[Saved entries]
◆ ◆ ◆ ◆

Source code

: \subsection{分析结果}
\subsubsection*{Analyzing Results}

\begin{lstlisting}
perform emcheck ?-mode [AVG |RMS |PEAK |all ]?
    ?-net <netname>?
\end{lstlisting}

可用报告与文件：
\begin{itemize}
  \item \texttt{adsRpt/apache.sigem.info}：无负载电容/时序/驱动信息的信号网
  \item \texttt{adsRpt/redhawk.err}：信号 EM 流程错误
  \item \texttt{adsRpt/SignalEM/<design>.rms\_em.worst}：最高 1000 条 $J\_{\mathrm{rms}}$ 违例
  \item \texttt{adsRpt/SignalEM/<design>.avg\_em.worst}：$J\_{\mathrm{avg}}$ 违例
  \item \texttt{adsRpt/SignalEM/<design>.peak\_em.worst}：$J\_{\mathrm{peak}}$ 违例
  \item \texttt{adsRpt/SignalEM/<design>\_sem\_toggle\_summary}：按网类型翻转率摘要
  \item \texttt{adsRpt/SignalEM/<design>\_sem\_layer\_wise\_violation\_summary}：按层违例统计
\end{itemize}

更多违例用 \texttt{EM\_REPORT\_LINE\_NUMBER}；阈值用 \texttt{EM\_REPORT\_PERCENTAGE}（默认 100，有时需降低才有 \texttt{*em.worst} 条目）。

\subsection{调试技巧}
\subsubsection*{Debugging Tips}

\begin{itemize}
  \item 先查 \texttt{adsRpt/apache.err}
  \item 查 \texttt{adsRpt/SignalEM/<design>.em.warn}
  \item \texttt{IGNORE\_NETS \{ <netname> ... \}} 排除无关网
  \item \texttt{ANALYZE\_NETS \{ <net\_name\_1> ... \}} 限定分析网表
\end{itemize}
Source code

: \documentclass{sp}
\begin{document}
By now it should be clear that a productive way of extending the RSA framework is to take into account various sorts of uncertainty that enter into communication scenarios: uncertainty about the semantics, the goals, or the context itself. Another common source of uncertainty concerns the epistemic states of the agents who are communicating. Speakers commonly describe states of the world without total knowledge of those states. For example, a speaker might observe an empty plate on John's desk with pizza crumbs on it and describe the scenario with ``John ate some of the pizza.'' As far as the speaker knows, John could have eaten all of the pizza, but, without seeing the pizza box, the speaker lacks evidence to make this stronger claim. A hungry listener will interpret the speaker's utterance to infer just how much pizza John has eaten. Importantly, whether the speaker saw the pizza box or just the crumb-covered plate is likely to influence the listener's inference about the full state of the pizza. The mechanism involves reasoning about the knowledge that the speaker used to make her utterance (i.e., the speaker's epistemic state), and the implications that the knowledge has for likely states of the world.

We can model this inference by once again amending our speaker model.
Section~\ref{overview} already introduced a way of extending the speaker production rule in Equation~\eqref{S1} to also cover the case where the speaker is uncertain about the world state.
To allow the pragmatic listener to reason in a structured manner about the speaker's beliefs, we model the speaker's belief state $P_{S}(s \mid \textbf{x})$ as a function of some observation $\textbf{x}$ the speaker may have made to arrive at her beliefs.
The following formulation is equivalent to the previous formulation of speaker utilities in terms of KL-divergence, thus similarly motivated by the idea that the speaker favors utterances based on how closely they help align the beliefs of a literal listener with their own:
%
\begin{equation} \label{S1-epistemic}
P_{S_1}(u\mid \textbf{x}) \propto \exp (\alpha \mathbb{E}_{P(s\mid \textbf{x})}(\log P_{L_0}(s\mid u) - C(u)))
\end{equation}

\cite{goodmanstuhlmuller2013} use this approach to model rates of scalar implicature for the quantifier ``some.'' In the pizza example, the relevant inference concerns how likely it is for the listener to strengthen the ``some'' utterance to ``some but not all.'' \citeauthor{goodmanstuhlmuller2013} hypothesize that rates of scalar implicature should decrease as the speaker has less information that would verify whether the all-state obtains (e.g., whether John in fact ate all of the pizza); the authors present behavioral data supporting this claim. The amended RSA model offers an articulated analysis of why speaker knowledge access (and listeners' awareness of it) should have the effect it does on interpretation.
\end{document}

◆ ◆ ◆ ◆

> **What the task requires**
All of the records above must be reproduced exactly.

> **Result of this task**
Source code

: \subsection{分析结果}
\subsubsection*{Analyzing Results}

\begin{lstlisting}
perform emcheck ?-mode [AVG |RMS |PEAK |all ]?
    ?-net <netname>?
\end{lstlisting}

可用报告与文件：
\begin{itemize}
  \item \texttt{adsRpt/apache.sigem.info}：无负载电容/时序/驱动信息的信号网
  \item \texttt{adsRpt/redhawk.err}：信号 EM 流程错误
  \item \texttt{adsRpt/SignalEM/<design>.rms\_em.worst}：最高 1000 条 $J\_{\mathrm{rms}}$ 违例
  \item \texttt{adsRpt/SignalEM/<design>.avg\_em.worst}：$J\_{\mathrm{avg}}$ 违例
  \item \texttt{adsRpt/SignalEM/<design>.peak\_em.worst}：$J\_{\mathrm{peak}}$ 违例
  \item \texttt{adsRpt/SignalEM/<design>\_sem\_toggle\_summary}：按网类型翻转率摘要
  \item \texttt{adsRpt/SignalEM/<design>\_sem\_layer\_wise\_violation\_summary}：按层违例统计
\end{itemize}

更多违例用 \texttt{EM\_REPORT\_LINE\_NUMBER}；阈值用 \texttt{EM\_REPORT\_PERCENTAGE}（默认 100，有时需降低才有 \texttt{*em.worst} 条目）。

\subsection{调试技巧}
\subsubsection*{Debugging Tips}

\begin{itemize}
  \item 先查 \texttt{adsRpt/apache.err}
  \item 查 \texttt{adsRpt/SignalEM/<design>.em.warn}
  \item \texttt{IGNORE\_NETS \{ <netname> ... \}} 排除无关网
  \item \texttt{ANALYZE\_NETS \{ <net\_name\_1> ... \}} 限定分析网表
\end{itemize}
Source code

: \documentclass{sp}
\begin{document}
By now it should be clear that a productive way of extending the RSA framework is to take into account various sorts of uncertainty that enter into communication scenarios: uncertainty about the semantics, the goals, or the context itself. Another common source of uncertainty concerns the epistemic states of the agents who are communicating. Speakers commonly describe states of the world without total knowledge of those states. For example, a speaker might observe an empty plate on John's desk with pizza crumbs on it and describe the scenario with ``John ate some of the pizza.'' As far as the speaker knows, John could have eaten all of the pizza, but, without seeing the pizza box, the speaker lacks evidence to make this stronger claim. A hungry listener will interpret the speaker's utterance to infer just how much pizza John has eaten. Importantly, whether the speaker saw the pizza box or just the crumb-covered plate is likely to influence the listener's inference about the full state of the pizza. The mechanism involves reasoning about the knowledge that the speaker used to make her utterance (i.e., the speaker's epistemic state), and the implications that the knowledge has for likely states of the world.

We can model this inference by once again amending our speaker model.
Section~\ref{overview} already introduced a way of extending the speaker production rule in Equation~\eqref{S1} to also cover the case where the speaker is uncertain about the world state.
To allow the pragmatic listener to reason in a structured manner about the speaker's beliefs, we model the speaker's belief state $P_{S}(s \mid \textbf{x})$ as a function of some observation $\textbf{x}$ the speaker may have made to arrive at her beliefs.
The following formulation is equivalent to the previous formulation of speaker utilities in terms of KL-divergence, thus similarly motivated by the idea that the speaker favors utterances based on how closely they help align the beliefs of a literal listener with their own:
%
\begin{equation} \label{S1-epistemic}
P_{S_1}(u\mid \textbf{x}) \propto \exp (\alpha \mathbb{E}_{P(s\mid \textbf{x})}(\log P_{L_0}(s\mid u) - C(u)))
\end{equation}

\cite{goodmanstuhlmuller2013} use this approach to model rates of scalar implicature for the quantifier ``some.'' In the pizza example, the relevant inference concerns how likely it is for the listener to strengthen the ``some'' utterance to ``some but not all.'' \citeauthor{goodmanstuhlmuller2013} hypothesize that rates of scalar implicature should decrease as the speaker has less information that would verify whether the all-state obtains (e.g., whether John in fact ate all of the pizza); the authors present behavioral data supporting this claim. The amended RSA model offers an articulated analysis of why speaker knowledge access (and listeners' awareness of it) should have the effect it does on interpretation.
\end{document}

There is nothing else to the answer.